# Review Summarization

1. Select an English-speaking website that hosts customer reviews on products (or services, businesses, movies, events, etc).

2. Make sure that the website includes a free-text search box that users can use to search for products.

3. Email me your selection at ted@aueb.gr. Each student should work on a different website, so I will maintain the list of selected websites at the top of our Wiki. First come, first served.

4. Create a first Python Notebook with a function called scrape( ). The function should accept as a parameter a query (a word or short phrase).  The function should then use selenium to:

   * submit the query to the website's search box and retrieve the list of matching products.
   * access the first product on the list and download all its reviews into a csv file. For each review, the function should get the text, the rating, and the date. One line per review, 3 fields per line.

5. Create a second Python Notebook with a function called summarize( ). The function should accept as a parameter the path to a csv file created by the first Notebook. It should then create a 1-page pdf file that includes a summary of all the reviews in the csv.

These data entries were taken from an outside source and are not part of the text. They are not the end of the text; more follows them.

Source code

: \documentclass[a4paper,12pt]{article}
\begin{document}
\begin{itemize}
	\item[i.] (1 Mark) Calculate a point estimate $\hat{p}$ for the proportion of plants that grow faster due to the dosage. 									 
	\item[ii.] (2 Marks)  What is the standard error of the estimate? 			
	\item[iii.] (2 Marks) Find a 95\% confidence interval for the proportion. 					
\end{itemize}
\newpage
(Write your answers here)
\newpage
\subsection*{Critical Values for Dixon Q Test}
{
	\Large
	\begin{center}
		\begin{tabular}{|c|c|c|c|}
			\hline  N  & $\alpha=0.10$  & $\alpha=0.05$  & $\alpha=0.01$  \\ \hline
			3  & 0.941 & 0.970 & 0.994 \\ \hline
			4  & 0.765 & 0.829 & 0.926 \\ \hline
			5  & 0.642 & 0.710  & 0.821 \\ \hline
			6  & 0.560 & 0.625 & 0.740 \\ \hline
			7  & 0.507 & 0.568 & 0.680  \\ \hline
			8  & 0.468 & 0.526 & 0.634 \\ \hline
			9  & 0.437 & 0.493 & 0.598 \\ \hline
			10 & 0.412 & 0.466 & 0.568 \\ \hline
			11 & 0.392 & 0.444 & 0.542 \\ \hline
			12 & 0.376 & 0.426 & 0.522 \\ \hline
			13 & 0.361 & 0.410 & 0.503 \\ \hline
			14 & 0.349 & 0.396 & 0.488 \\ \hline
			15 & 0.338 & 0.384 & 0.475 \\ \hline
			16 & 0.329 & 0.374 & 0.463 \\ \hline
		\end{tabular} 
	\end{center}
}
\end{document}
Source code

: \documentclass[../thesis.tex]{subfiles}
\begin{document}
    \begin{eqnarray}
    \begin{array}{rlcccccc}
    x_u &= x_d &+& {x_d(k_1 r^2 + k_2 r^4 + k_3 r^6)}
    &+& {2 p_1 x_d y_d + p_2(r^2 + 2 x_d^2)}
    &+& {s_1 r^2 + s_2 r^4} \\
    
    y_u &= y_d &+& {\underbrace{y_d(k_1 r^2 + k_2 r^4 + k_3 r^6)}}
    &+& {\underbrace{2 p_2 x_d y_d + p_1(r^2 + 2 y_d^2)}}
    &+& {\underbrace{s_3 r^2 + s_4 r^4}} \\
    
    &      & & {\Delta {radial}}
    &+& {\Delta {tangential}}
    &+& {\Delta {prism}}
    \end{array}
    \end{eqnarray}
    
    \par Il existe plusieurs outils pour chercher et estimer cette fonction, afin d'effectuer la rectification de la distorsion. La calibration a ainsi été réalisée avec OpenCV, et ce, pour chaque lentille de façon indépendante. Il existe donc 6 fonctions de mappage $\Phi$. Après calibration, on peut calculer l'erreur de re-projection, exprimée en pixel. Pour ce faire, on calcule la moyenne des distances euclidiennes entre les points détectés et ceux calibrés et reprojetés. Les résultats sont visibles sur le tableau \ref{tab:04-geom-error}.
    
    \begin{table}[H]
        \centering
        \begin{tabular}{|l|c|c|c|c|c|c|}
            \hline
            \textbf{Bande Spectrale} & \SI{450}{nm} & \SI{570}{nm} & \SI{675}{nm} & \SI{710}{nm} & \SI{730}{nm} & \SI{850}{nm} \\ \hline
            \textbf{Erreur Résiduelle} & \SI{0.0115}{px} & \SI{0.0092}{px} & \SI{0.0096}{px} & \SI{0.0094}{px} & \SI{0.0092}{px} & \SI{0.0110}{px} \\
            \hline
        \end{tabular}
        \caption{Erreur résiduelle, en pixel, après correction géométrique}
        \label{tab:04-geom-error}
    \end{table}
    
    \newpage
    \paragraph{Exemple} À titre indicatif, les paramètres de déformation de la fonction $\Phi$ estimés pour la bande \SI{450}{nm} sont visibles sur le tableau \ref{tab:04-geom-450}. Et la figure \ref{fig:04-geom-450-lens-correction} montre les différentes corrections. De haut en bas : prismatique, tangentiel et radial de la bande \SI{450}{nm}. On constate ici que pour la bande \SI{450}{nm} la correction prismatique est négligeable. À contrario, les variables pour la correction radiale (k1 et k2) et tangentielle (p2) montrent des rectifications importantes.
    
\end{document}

The nature of the summary is entirely up to you. It can be text-based, visual-based, or a combination of both.
It is also up to you to define what is important enough to be included in the summary.
Focus on creating a summary that you think would be the most informative for customers.
The creation of the pdf should be done through the notebook.
You can use whatever Python-based library that you want.


---

> Chalkiopoulos Georgios, Electrical and Computer Engineer NTUA <br />
> Data Science postgraduate Student <br />
> gchalkiopoulos@aueb.gr

## Install Libraries

In [2]:
"""
!pip install -U selenium
!pip install webdriver-manager
"""

'\n!pip install -U selenium\n!pip install webdriver-manager\n'

## Imports

In [3]:
from selenium import webdriver
from selenium.webdriver.chrome.service import Service
from webdriver_manager.chrome import ChromeDriverManager
from selenium.webdriver.chrome.webdriver import WebDriver
from selenium.webdriver.common.by import By
from selenium.webdriver.support.ui import WebDriverWait
from selenium.common import NoSuchElementException
from selenium.webdriver.support import expected_conditions as EC
from selenium.webdriver.remote import webelement

from pathlib import Path
import csv, time
from typing import TextIO
import logging

In [23]:

class AmazonScrapper:
    """Class that scrapes amazon reviews. Searches for the first product (user defined) and saves the rating text, the rating score and the date"""
    website: str = "https://www.amazon.co.uk/"
    logger = logging.getLogger("AmazonLogger")


    def __init__(self,
                 query: str,
                 driver: WebDriver,
                 output_file: str = "amazon_reviews.csv",
                 wait: int = 5
                 ):
        self.query = query
        self.driver = driver
        self.output_file: Path = Path(output_file)
        self.wait = wait
        self.logger = self._setup_logger()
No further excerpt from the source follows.